In this post, we will learn how using a Graph Database like Neo4j can help visualize malware relationships and extend these relationships to identify patterns between samples. Before we dig into Neo4j, let’s start with some fundamental graph terminologies:
Nodes represent entities such as a human, car, laptop or phone.
Properties are attributes nodes can contain. A steering wheel or tires would be a property of the “car” node.
Labels are a way to group together nodes of a similar type. For example, a label of “FastFood” may include nodes such as “Taco Bell, McDonald’s, and Chipotle”.
Edges (or vertices) represent the relationship connection between two nodes. Relationships can also have their own properties.

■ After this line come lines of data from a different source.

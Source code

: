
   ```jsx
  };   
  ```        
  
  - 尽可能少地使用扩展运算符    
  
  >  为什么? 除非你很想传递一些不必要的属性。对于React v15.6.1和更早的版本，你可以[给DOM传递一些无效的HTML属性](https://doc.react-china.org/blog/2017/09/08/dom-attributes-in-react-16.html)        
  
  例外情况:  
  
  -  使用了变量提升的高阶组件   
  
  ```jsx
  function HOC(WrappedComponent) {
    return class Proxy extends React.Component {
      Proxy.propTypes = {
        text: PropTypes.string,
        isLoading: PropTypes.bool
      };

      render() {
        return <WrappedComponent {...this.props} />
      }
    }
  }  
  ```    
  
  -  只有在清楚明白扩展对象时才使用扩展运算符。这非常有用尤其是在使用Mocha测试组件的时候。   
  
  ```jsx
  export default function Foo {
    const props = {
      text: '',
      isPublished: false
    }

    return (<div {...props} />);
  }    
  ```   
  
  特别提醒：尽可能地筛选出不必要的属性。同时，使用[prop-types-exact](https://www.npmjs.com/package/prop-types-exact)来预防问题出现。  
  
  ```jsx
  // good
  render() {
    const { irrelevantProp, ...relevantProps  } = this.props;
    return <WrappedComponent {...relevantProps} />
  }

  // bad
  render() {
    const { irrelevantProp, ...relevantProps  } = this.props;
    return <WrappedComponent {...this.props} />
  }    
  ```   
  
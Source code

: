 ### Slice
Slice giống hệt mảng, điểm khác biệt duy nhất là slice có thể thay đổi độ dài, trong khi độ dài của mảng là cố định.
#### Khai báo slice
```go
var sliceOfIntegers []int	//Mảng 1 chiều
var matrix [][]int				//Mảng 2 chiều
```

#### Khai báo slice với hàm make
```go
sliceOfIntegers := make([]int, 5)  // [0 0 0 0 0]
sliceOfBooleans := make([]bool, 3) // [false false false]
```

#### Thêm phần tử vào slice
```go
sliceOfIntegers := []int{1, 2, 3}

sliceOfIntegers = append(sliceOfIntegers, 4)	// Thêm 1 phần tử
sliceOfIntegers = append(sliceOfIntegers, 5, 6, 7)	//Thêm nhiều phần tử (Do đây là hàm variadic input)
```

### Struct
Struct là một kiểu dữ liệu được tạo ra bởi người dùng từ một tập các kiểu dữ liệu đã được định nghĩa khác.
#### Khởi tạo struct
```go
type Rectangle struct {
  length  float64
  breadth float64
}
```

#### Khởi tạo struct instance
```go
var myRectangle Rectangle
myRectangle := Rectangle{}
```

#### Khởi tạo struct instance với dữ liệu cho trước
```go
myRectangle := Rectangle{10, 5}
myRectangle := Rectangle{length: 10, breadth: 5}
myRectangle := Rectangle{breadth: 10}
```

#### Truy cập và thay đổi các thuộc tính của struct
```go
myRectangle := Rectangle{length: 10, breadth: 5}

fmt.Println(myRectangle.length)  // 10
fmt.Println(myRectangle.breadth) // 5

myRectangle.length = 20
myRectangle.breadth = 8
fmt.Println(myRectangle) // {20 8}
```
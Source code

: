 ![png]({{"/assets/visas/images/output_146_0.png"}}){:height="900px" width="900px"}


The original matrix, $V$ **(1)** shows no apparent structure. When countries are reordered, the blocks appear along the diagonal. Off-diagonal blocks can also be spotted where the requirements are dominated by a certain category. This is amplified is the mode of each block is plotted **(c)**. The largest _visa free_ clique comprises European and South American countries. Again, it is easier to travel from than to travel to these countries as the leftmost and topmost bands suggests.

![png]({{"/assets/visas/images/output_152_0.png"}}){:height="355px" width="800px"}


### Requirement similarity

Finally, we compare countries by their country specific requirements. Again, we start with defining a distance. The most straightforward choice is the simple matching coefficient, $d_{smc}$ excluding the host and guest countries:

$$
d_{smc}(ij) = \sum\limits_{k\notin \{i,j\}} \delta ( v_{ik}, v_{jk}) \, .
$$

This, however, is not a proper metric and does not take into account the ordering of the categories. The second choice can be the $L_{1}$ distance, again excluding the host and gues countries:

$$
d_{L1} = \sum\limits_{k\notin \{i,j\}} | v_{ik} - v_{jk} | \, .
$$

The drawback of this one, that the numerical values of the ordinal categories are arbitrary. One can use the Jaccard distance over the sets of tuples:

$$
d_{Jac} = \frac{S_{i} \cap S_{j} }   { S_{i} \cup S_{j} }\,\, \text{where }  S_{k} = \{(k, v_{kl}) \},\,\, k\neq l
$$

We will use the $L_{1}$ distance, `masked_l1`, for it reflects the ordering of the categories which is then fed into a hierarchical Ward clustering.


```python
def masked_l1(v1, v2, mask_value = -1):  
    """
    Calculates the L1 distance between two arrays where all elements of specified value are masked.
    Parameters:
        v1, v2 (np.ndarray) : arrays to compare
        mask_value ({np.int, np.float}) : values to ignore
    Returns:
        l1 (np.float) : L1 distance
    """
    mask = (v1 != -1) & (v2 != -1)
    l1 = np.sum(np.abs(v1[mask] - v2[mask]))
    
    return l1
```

Getting started with Neo4j
Neo4j is a Graph Database commonly known for its pure simplicity and easy to use interface. I find the structure of a graph database quite fascinating, on top of learning how to normalize malware analysis data for each sample into a schema that works for a graph database. To get started, we first need to get a Neo4j instance running. The quickest way to do this is docker. Once you have docker installed (https://docs.docker.com/install/), you can quickly pull down a Neo4j docker image using the following command:
docker pull neo4j
Once you have the image downloaded to your system, you can start the container by running the command below:
docker run \
— publish=7474:7474 — publish=7687:7687 \
— volume=$HOME/neo4j/data:/data \
If all goes well, you should see some standard output in your console, including the line:
INFO Remote interface available at http://localhost:7474/
If you navigate to this url in your browser, you should be prompted to login to the Neo4j docker container using the default credentials “neo4j/neo4j”. After logging in and changing your password, you can now begin exploring the interface. If you’re new to Neo4j, I would recommend digging into the “Learning about Neo4j” section, so you can get a handle on the syntax for searching and updating node or edges in the database.